§ Task
Copy every line of the records below that holds the word "Here".

§ Data to use
┌────────

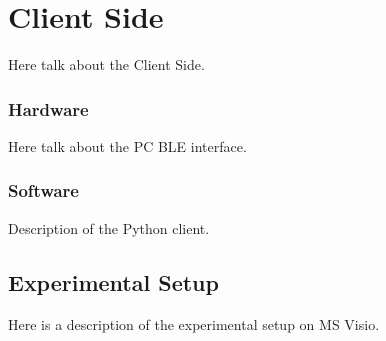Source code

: \section{Client Side}
\par
Here talk about the Client Side.

\subsubsection{Hardware}
\par
Here talk about the PC BLE interface. 

\subsubsection{Software}
\par
Description of the Python client.

\subsection{Experimental Setup}
\par
Here is a description of the experimental setup on MS Visio.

└────────

§ Solved problem
Here talk about the Client Side.
Here talk about the PC BLE interface. 
Here is a description of the experimental setup on MS Visio.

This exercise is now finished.